- **What you need to do**
From the line with "(2x+9)(2x-9) &= 0 \\" to the line with "All'interno del web", retype every line exactly, including those two, and leave out the rest of the data below.

- **Provided entries**
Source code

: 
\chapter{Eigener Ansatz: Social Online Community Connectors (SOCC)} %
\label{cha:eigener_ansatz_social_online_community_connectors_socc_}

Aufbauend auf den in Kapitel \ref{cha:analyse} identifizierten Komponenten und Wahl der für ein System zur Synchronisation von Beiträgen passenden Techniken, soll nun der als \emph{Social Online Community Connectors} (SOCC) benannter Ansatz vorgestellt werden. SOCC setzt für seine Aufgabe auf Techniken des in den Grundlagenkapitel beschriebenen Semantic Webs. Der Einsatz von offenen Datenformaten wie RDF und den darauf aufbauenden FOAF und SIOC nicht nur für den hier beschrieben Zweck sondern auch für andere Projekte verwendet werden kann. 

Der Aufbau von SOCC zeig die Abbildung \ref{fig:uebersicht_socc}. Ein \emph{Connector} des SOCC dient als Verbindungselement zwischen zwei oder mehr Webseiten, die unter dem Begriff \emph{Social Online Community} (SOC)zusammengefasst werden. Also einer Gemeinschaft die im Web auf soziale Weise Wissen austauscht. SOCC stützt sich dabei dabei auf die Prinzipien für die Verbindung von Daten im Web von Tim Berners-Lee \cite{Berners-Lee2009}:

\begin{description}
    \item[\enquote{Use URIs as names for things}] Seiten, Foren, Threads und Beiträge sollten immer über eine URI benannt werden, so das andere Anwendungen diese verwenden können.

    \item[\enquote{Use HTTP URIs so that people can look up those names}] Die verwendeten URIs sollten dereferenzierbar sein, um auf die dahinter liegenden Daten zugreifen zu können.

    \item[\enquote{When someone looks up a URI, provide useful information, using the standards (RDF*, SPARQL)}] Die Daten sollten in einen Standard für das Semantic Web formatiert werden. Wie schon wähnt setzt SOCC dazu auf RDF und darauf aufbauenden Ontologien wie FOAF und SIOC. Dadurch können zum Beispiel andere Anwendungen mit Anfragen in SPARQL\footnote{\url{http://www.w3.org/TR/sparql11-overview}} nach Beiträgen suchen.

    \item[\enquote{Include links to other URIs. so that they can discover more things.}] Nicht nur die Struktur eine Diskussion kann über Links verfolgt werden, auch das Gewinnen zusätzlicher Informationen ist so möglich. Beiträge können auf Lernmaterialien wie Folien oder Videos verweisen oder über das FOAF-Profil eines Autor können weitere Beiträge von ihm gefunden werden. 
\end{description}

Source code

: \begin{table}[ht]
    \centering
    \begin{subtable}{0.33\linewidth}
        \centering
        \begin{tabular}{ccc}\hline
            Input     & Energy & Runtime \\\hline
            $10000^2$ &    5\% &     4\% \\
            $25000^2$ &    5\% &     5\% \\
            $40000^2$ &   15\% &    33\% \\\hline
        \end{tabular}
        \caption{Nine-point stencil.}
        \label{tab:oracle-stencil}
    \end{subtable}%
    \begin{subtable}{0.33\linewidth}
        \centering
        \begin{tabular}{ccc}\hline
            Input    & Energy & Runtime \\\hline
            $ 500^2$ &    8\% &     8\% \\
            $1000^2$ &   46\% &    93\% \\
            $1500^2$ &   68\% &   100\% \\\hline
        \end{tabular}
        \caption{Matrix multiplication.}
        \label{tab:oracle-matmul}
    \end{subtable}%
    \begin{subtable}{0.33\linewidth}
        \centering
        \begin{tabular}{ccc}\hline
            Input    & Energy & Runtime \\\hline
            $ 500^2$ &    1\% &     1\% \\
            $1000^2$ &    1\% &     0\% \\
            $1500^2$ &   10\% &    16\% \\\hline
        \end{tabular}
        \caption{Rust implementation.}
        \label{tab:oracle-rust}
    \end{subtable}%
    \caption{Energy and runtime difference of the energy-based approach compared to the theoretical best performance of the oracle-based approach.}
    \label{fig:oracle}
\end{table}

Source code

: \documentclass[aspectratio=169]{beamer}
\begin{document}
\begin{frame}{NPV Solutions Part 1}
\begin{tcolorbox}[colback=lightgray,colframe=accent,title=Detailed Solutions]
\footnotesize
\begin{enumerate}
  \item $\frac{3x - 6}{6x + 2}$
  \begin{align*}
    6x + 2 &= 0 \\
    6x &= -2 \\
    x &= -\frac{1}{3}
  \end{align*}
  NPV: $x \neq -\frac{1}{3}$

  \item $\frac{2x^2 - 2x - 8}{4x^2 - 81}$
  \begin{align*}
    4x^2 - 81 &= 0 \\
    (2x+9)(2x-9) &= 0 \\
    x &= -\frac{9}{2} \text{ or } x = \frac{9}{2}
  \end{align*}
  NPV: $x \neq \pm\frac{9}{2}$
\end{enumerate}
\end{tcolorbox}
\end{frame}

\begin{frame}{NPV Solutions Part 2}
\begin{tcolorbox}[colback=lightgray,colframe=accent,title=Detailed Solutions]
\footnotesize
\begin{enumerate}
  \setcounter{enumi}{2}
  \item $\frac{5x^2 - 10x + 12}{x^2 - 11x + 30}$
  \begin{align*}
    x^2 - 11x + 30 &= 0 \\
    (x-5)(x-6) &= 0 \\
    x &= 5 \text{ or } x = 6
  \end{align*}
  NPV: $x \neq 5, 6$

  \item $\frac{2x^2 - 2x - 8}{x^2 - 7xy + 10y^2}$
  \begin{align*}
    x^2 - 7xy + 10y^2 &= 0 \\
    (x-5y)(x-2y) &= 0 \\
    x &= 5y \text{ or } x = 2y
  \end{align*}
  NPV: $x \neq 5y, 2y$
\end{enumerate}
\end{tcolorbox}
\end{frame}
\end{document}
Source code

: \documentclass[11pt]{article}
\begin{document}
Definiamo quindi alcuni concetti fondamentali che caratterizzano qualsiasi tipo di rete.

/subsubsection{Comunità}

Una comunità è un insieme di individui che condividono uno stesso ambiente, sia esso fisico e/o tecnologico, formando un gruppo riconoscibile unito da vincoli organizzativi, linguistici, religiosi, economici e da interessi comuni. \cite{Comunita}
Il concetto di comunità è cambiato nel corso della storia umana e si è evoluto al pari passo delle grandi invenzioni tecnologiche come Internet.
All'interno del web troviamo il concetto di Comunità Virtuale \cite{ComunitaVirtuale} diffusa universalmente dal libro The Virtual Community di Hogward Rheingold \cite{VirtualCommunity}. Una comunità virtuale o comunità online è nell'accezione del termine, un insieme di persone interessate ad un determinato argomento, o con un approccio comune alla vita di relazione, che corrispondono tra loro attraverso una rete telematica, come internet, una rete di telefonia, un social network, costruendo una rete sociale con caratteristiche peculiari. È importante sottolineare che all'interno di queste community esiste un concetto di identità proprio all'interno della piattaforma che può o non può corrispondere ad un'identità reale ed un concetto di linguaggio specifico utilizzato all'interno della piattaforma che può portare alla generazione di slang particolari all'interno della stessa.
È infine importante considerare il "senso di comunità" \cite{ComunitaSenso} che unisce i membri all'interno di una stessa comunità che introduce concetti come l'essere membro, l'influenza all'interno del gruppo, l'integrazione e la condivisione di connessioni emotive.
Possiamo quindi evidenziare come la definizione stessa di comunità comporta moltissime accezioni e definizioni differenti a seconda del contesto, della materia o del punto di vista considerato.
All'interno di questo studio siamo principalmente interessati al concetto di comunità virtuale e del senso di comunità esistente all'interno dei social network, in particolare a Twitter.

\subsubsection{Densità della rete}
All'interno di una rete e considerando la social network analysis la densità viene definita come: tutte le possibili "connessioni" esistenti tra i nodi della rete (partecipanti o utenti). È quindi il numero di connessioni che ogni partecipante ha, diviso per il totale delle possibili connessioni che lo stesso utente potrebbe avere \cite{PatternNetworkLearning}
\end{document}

- **Solution for this exercise**
    (2x+9)(2x-9) &= 0 \\
    x &= -\frac{9}{2} \text{ or } x = \frac{9}{2}
  \end{align*}
  NPV: $x \neq \pm\frac{9}{2}$
\end{enumerate}
\end{tcolorbox}
\end{frame}

\begin{frame}{NPV Solutions Part 2}
\begin{tcolorbox}[colback=lightgray,colframe=accent,title=Detailed Solutions]
\footnotesize
\begin{enumerate}
  \setcounter{enumi}{2}
  \item $\frac{5x^2 - 10x + 12}{x^2 - 11x + 30}$
  \begin{align*}
    x^2 - 11x + 30 &= 0 \\
    (x-5)(x-6) &= 0 \\
    x &= 5 \text{ or } x = 6
  \end{align*}
  NPV: $x \neq 5, 6$

  \item $\frac{2x^2 - 2x - 8}{x^2 - 7xy + 10y^2}$
  \begin{align*}
    x^2 - 7xy + 10y^2 &= 0 \\
    (x-5y)(x-2y) &= 0 \\
    x &= 5y \text{ or } x = 2y
  \end{align*}
  NPV: $x \neq 5y, 2y$
\end{enumerate}
\end{tcolorbox}
\end{frame}
\end{document}
Source code

: \documentclass[11pt]{article}
\begin{document}
Definiamo quindi alcuni concetti fondamentali che caratterizzano qualsiasi tipo di rete.

/subsubsection{Comunità}

Una comunità è un insieme di individui che condividono uno stesso ambiente, sia esso fisico e/o tecnologico, formando un gruppo riconoscibile unito da vincoli organizzativi, linguistici, religiosi, economici e da interessi comuni. \cite{Comunita}
Il concetto di comunità è cambiato nel corso della storia umana e si è evoluto al pari passo delle grandi invenzioni tecnologiche come Internet.
All'interno del web troviamo il concetto di Comunità Virtuale \cite{ComunitaVirtuale} diffusa universalmente dal libro The Virtual Community di Hogward Rheingold \cite{VirtualCommunity}. Una comunità virtuale o comunità online è nell'accezione del termine, un insieme di persone interessate ad un determinato argomento, o con un approccio comune alla vita di relazione, che corrispondono tra loro attraverso una rete telematica, come internet, una rete di telefonia, un social network, costruendo una rete sociale con caratteristiche peculiari. È importante sottolineare che all'interno di queste community esiste un concetto di identità proprio all'interno della piattaforma che può o non può corrispondere ad un'identità reale ed un concetto di linguaggio specifico utilizzato all'interno della piattaforma che può portare alla generazione di slang particolari all'interno della stessa.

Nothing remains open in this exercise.